Each of the PerformanceAnalytics functions listed above have an optional argument with default SE = FALSE. By changing this default to SE = TRUE, the user obtains not only risk or performance estimate, but also a standard error for the esimate. Further details concerning the computation of standard errors for the risk and performance estimators in PerformanceAnalytics can be found in the Vignette "Standard Errors for Risk and Performance Estimators in PerformanceAnalytics" available at CRAN, where a reference to the underlying theory due to Chen and Martin (2020) may be found.

Moments and Co-moments

Analysis of financial time series often involves evaluating their mathematical moments. While var and cov for variance has always been available, as well as skewness and kurtosis (which we have extended to make multivariate and multi-column aware), a larger suite of multivariate moments calculations was not available in R. We have now implemented multivariate moments and co-moments and their beta or systematic co-moments in PerformanceAnalytics.

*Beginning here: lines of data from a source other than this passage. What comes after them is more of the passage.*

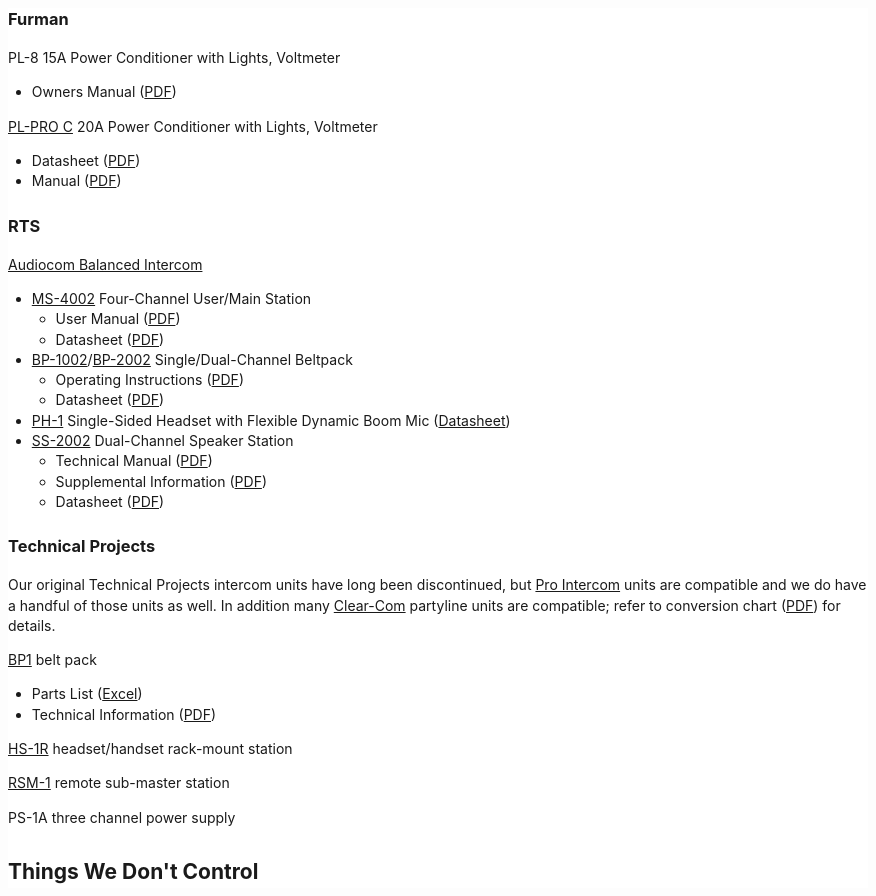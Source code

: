 ### Furman

PL-8 15A Power Conditioner with Lights, Voltmeter

* Owners Manual ([PDF](https://www.manualslib.com/download/246778/Furman-Pl-8.html))

[PL-PRO C](http://www.furmanpower.com/product/20a-power-conditioner-lights-voltmeter-PL-PROC) 20A Power Conditioner with Lights, Voltmeter

* Datasheet ([PDF](http://resources.corebrands.com/products/PL-PROC/pdf_PL-PROC_datasheet.pdf))
* Manual ([PDF](http://resources.corebrands.com/products/PL-PROC/pdf_PL-PROC_manual.pdf))

### RTS

[Audiocom Balanced Intercom](http://www.rtsintercoms.com/jp/rts/products/Audiocom_Balanced_Intercom/81)

* [MS-4002](http://www.rtsintercoms.com/jp/rts/product/MS-4002/1135) Four-Channel User/Main Station
   * User Manual ([PDF](http://www.rtsintercoms.com/jp/rts/file?i=97097&lg=eng))
   * Datasheet ([PDF](http://www.rtsintercoms.com/jp/rts/file?i=97116&lg=eng))
* [BP-1002](http://www.rtsintercoms.com/jp/rts/product/BP-1002/1279)/[BP-2002](http://www.rtsintercoms.com/jp/rts/product/BP-2002/1280) Single/Dual-Channel Beltpack
   * Operating Instructions ([PDF](http://www.rtsintercoms.com/jp/rts/file?i=98038&lg=eng))
   * Datasheet ([PDF](http://www.rtsintercoms.com/jp/rts/file?i=97593&lg=eng))
* [PH-1](http://www.rtsintercoms.com/jp/rts/product/PH-1/1147) Single-Sided Headset with Flexible Dynamic Boom Mic ([Datasheet](http://www.rtsintercoms.com/jp/rts/file?i=99137&lg=eng))
* [SS-2002](http://www.rtsintercoms.com/jp/rts/product/SS-2002/1289) Dual-Channel Speaker Station
   * Technical Manual ([PDF](http://www.rtsintercoms.com/jp/rts/file?i=97656&lg=eng))
   * Supplemental Information ([PDF](http://www.rtsintercoms.com/jp/rts/file?i=97657&lg=eng))
   * Datasheet ([PDF](http://www.rtsintercoms.com/jp/rts/file?i=97607&lg=eng))

### Technical Projects

Our original Technical Projects intercom units have long been discontinued, but [Pro Intercom](http://prointercomllc.com/) units are compatible and we do have a handful of those units as well. In addition many [Clear-Com](http://www.clearcom.com/product/partyline) partyline units are compatible; refer to conversion chart ([PDF](http://www.clearcom.com/upload/download/ProductionIntercomCrossReferenceGuide.pdf)) for details.

[BP1](http://prointercomllc.com/category/belt-packs/bp1-beltpack/) belt pack

* Parts List ([Excel](http://prointercomllc.com/wp-content/uploads/2016/10/BP1-PARTS-LIST-COMPLETE.xlsx))
* Technical Information ([PDF](http://prointercomllc.com/wp-content/uploads/2016/06/Cut_BP1_PRO.pdf))

[HS-1R](https://www.performanceaudio.com/item/pro-intercom-hs-1r/26745/) headset/handset rack-mount station

[RSM-1](https://www.performanceaudio.com/item/pro-intercom-rsm-1/26727/) remote sub-master station 

PS-1A three channel power supply

## Things We Don't Control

Ranaldo and Favre (2005) define coskewness and cokurtosis as the skewness and kurtosis of a given asset analysed with the skewness and kurtosis of the reference asset or portfolio. The co-moments are useful for measuring the marginal contribution of each asset to the portfolio's resulting risk. As such, co-moments of an asset return distribution should be useful as inputs for portfolio optimization in addition to the covariance matrix. Functions include CoVariance, CoSkewness, CoKurtosis.

Measuring the co-moments should be useful for evaluating whether or not an asset is likely to provide diversification potential to a portfolio. But the co-moments do not allow the marginal impact of an asset on a portfolio to be directly measured. Instead, Martellini and Zieman (2007) develop a framework that assesses the potential diversification of an asset relative to a portfolio. They use higher moment betas to estimate how much portfolio risk will be impacted by adding an asset.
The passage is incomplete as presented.